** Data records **
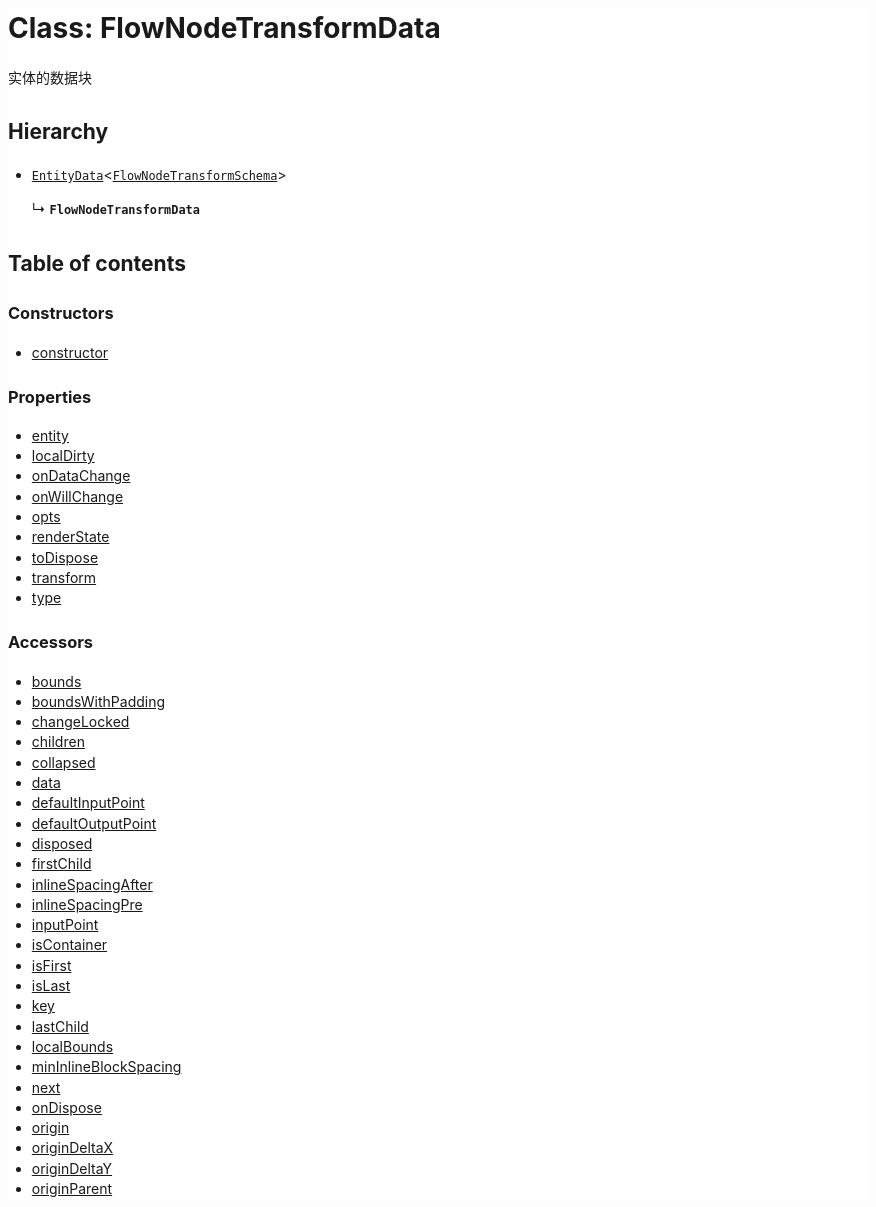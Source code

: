 # Class: FlowNodeTransformData

实体的数据块

## Hierarchy

* [`EntityData`](/auto-docs/fixed-layout-editor/classes/EntityData.md)<[`FlowNodeTransformSchema`](/auto-docs/fixed-layout-editor/interfaces/FlowNodeTransformSchema.md)>

  ↳ **`FlowNodeTransformData`**

## Table of contents

### Constructors

* [constructor](/auto-docs/fixed-layout-editor/classes/FlowNodeTransformData.md#constructor)

### Properties

* [entity](/auto-docs/fixed-layout-editor/classes/FlowNodeTransformData.md#entity)
* [localDirty](/auto-docs/fixed-layout-editor/classes/FlowNodeTransformData.md#localdirty)
* [onDataChange](/auto-docs/fixed-layout-editor/classes/FlowNodeTransformData.md#ondatachange)
* [onWillChange](/auto-docs/fixed-layout-editor/classes/FlowNodeTransformData.md#onwillchange)
* [opts](/auto-docs/fixed-layout-editor/classes/FlowNodeTransformData.md#opts)
* [renderState](/auto-docs/fixed-layout-editor/classes/FlowNodeTransformData.md#renderstate)
* [toDispose](/auto-docs/fixed-layout-editor/classes/FlowNodeTransformData.md#todispose)
* [transform](/auto-docs/fixed-layout-editor/classes/FlowNodeTransformData.md#transform)
* [type](/auto-docs/fixed-layout-editor/classes/FlowNodeTransformData.md#type)

### Accessors

* [bounds](/auto-docs/fixed-layout-editor/classes/FlowNodeTransformData.md#bounds)
* [boundsWithPadding](/auto-docs/fixed-layout-editor/classes/FlowNodeTransformData.md#boundswithpadding)
* [changeLocked](/auto-docs/fixed-layout-editor/classes/FlowNodeTransformData.md#changelocked)
* [children](/auto-docs/fixed-layout-editor/classes/FlowNodeTransformData.md#children)
* [collapsed](/auto-docs/fixed-layout-editor/classes/FlowNodeTransformData.md#collapsed)
* [data](/auto-docs/fixed-layout-editor/classes/FlowNodeTransformData.md#data)
* [defaultInputPoint](/auto-docs/fixed-layout-editor/classes/FlowNodeTransformData.md#defaultinputpoint)
* [defaultOutputPoint](/auto-docs/fixed-layout-editor/classes/FlowNodeTransformData.md#defaultoutputpoint)
* [disposed](/auto-docs/fixed-layout-editor/classes/FlowNodeTransformData.md#disposed)
* [firstChild](/auto-docs/fixed-layout-editor/classes/FlowNodeTransformData.md#firstchild)
* [inlineSpacingAfter](/auto-docs/fixed-layout-editor/classes/FlowNodeTransformData.md#inlinespacingafter)
* [inlineSpacingPre](/auto-docs/fixed-layout-editor/classes/FlowNodeTransformData.md#inlinespacingpre)
* [inputPoint](/auto-docs/fixed-layout-editor/classes/FlowNodeTransformData.md#inputpoint)
* [isContainer](/auto-docs/fixed-layout-editor/classes/FlowNodeTransformData.md#iscontainer)
* [isFirst](/auto-docs/fixed-layout-editor/classes/FlowNodeTransformData.md#isfirst)
* [isLast](/auto-docs/fixed-layout-editor/classes/FlowNodeTransformData.md#islast)
* [key](/auto-docs/fixed-layout-editor/classes/FlowNodeTransformData.md#key)
* [lastChild](/auto-docs/fixed-layout-editor/classes/FlowNodeTransformData.md#lastchild)
* [localBounds](/auto-docs/fixed-layout-editor/classes/FlowNodeTransformData.md#localbounds)
* [minInlineBlockSpacing](/auto-docs/fixed-layout-editor/classes/FlowNodeTransformData.md#mininlineblockspacing)
* [next](/auto-docs/fixed-layout-editor/classes/FlowNodeTransformData.md#next)
* [onDispose](/auto-docs/fixed-layout-editor/classes/FlowNodeTransformData.md#ondispose)
* [origin](/auto-docs/fixed-layout-editor/classes/FlowNodeTransformData.md#origin)
* [originDeltaX](/auto-docs/fixed-layout-editor/classes/FlowNodeTransformData.md#origindeltax)
* [originDeltaY](/auto-docs/fixed-layout-editor/classes/FlowNodeTransformData.md#origindeltay)
* [originParent](/auto-docs/fixed-layout-editor/classes/FlowNodeTransformData.md#originparent)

** TASK ITEM **
Nothing but the records, copied exactly and stripped of pictures, should be returned.

** SOLVED EXERCISE **
Source code

: # Class: FlowNodeTransformData

实体的数据块

## Hierarchy

* [`EntityData`](/auto-docs/fixed-layout-editor/classes/EntityData.md)<[`FlowNodeTransformSchema`](/auto-docs/fixed-layout-editor/interfaces/FlowNodeTransformSchema.md)>

  ↳ **`FlowNodeTransformData`**

## Table of contents

### Constructors

* [constructor](/auto-docs/fixed-layout-editor/classes/FlowNodeTransformData.md#constructor)

### Properties

* [entity](/auto-docs/fixed-layout-editor/classes/FlowNodeTransformData.md#entity)
* [localDirty](/auto-docs/fixed-layout-editor/classes/FlowNodeTransformData.md#localdirty)
* [onDataChange](/auto-docs/fixed-layout-editor/classes/FlowNodeTransformData.md#ondatachange)
* [onWillChange](/auto-docs/fixed-layout-editor/classes/FlowNodeTransformData.md#onwillchange)
* [opts](/auto-docs/fixed-layout-editor/classes/FlowNodeTransformData.md#opts)
* [renderState](/auto-docs/fixed-layout-editor/classes/FlowNodeTransformData.md#renderstate)
* [toDispose](/auto-docs/fixed-layout-editor/classes/FlowNodeTransformData.md#todispose)
* [transform](/auto-docs/fixed-layout-editor/classes/FlowNodeTransformData.md#transform)
* [type](/auto-docs/fixed-layout-editor/classes/FlowNodeTransformData.md#type)

### Accessors

* [bounds](/auto-docs/fixed-layout-editor/classes/FlowNodeTransformData.md#bounds)
* [boundsWithPadding](/auto-docs/fixed-layout-editor/classes/FlowNodeTransformData.md#boundswithpadding)
* [changeLocked](/auto-docs/fixed-layout-editor/classes/FlowNodeTransformData.md#changelocked)
* [children](/auto-docs/fixed-layout-editor/classes/FlowNodeTransformData.md#children)
* [collapsed](/auto-docs/fixed-layout-editor/classes/FlowNodeTransformData.md#collapsed)
* [data](/auto-docs/fixed-layout-editor/classes/FlowNodeTransformData.md#data)
* [defaultInputPoint](/auto-docs/fixed-layout-editor/classes/FlowNodeTransformData.md#defaultinputpoint)
* [defaultOutputPoint](/auto-docs/fixed-layout-editor/classes/FlowNodeTransformData.md#defaultoutputpoint)
* [disposed](/auto-docs/fixed-layout-editor/classes/FlowNodeTransformData.md#disposed)
* [firstChild](/auto-docs/fixed-layout-editor/classes/FlowNodeTransformData.md#firstchild)
* [inlineSpacingAfter](/auto-docs/fixed-layout-editor/classes/FlowNodeTransformData.md#inlinespacingafter)
* [inlineSpacingPre](/auto-docs/fixed-layout-editor/classes/FlowNodeTransformData.md#inlinespacingpre)
* [inputPoint](/auto-docs/fixed-layout-editor/classes/FlowNodeTransformData.md#inputpoint)
* [isContainer](/auto-docs/fixed-layout-editor/classes/FlowNodeTransformData.md#iscontainer)
* [isFirst](/auto-docs/fixed-layout-editor/classes/FlowNodeTransformData.md#isfirst)
* [isLast](/auto-docs/fixed-layout-editor/classes/FlowNodeTransformData.md#islast)
* [key](/auto-docs/fixed-layout-editor/classes/FlowNodeTransformData.md#key)
* [lastChild](/auto-docs/fixed-layout-editor/classes/FlowNodeTransformData.md#lastchild)
* [localBounds](/auto-docs/fixed-layout-editor/classes/FlowNodeTransformData.md#localbounds)
* [minInlineBlockSpacing](/auto-docs/fixed-layout-editor/classes/FlowNodeTransformData.md#mininlineblockspacing)
* [next](/auto-docs/fixed-layout-editor/classes/FlowNodeTransformData.md#next)
* [onDispose](/auto-docs/fixed-layout-editor/classes/FlowNodeTransformData.md#ondispose)
* [origin](/auto-docs/fixed-layout-editor/classes/FlowNodeTransformData.md#origin)
* [originDeltaX](/auto-docs/fixed-layout-editor/classes/FlowNodeTransformData.md#origindeltax)
* [originDeltaY](/auto-docs/fixed-layout-editor/classes/FlowNodeTransformData.md#origindeltay)
* [originParent](/auto-docs/fixed-layout-editor/classes/FlowNodeTransformData.md#originparent)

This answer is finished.